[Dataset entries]
▶
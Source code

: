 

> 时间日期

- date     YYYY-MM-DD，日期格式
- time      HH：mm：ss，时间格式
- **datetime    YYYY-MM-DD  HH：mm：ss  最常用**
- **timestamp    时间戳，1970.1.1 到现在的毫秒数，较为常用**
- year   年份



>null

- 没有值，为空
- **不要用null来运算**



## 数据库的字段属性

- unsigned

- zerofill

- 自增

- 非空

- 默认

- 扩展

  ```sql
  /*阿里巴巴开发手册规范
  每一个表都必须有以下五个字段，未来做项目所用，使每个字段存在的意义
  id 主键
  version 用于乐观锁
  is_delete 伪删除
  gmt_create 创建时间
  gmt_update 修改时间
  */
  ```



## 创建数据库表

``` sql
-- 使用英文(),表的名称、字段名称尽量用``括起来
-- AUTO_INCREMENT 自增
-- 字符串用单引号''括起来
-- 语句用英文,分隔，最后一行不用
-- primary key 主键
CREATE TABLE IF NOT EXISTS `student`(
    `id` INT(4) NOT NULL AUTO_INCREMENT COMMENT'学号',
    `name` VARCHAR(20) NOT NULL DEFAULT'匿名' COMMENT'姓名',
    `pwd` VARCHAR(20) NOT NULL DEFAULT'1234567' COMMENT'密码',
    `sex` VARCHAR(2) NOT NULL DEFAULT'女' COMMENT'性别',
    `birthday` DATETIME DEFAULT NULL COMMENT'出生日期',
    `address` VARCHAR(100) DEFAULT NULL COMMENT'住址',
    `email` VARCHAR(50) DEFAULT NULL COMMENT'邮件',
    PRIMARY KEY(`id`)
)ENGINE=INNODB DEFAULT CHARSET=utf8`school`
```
◀
About this exercise:
Pull out the lines above in which the word "VARCHAR" appears.

Completed task:
    `name` VARCHAR(20) NOT NULL DEFAULT'匿名' COMMENT'姓名',
    `pwd` VARCHAR(20) NOT NULL DEFAULT'1234567' COMMENT'密码',
    `sex` VARCHAR(2) NOT NULL DEFAULT'女' COMMENT'性别',
    `address` VARCHAR(100) DEFAULT NULL COMMENT'住址',
    `email` VARCHAR(50) DEFAULT NULL COMMENT'邮件',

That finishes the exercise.